What the exercise asks: The expected output is exactly the lines below, starting at the line with "Tak Peter Tang, Pradeep" and ending at the line with "# Chireshtha's Portfolio", both included; no other line belongs in it.

Supplied records:
################
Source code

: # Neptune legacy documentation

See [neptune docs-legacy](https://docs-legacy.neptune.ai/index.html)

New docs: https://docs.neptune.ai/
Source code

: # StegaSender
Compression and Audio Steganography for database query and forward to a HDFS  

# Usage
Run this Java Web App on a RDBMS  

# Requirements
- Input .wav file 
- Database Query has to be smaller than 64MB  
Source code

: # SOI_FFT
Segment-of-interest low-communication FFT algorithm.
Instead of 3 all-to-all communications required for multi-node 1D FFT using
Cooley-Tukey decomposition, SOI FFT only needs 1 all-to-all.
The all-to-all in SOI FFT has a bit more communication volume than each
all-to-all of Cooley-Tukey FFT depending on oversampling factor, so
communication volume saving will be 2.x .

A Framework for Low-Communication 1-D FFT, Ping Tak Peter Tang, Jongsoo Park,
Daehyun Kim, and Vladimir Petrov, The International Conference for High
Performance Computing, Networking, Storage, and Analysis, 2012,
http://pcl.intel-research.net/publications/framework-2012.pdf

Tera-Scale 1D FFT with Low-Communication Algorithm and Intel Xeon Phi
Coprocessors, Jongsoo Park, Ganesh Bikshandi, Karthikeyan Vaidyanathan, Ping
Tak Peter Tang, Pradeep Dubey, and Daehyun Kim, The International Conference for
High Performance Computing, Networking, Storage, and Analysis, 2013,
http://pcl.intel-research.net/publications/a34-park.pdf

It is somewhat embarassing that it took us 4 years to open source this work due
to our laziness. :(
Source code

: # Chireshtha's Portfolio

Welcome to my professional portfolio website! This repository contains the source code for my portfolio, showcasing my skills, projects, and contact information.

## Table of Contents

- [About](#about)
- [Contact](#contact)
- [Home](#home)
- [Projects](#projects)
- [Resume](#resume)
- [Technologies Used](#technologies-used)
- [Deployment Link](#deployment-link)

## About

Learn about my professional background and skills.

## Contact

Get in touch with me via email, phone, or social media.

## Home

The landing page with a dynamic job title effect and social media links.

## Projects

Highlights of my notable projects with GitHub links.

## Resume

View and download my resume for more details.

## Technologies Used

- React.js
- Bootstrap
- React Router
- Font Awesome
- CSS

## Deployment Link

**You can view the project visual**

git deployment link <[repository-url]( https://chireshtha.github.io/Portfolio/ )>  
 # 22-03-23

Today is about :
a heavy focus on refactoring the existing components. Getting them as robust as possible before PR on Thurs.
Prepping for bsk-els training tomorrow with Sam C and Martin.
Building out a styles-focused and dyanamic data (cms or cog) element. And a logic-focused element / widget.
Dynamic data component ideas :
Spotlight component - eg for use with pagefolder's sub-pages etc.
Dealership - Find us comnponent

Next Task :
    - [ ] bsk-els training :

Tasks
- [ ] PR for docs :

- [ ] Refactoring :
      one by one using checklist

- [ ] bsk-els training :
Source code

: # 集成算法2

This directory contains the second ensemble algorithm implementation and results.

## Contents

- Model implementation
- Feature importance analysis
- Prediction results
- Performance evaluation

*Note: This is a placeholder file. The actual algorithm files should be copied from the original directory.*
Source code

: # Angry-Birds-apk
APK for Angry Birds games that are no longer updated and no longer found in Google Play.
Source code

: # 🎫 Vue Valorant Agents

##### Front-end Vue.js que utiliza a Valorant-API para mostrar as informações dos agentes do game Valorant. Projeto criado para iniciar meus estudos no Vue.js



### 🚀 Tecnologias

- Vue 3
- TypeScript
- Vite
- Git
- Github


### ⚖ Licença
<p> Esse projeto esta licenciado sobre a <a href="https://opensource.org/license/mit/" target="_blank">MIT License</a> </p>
################
Response area:
Tak Peter Tang, Pradeep Dubey, and Daehyun Kim, The International Conference for
High Performance Computing, Networking, Storage, and Analysis, 2013,
http://pcl.intel-research.net/publications/a34-park.pdf

It is somewhat embarassing that it took us 4 years to open source this work due
to our laziness. :(
Source code

: # Chireshtha's Portfolio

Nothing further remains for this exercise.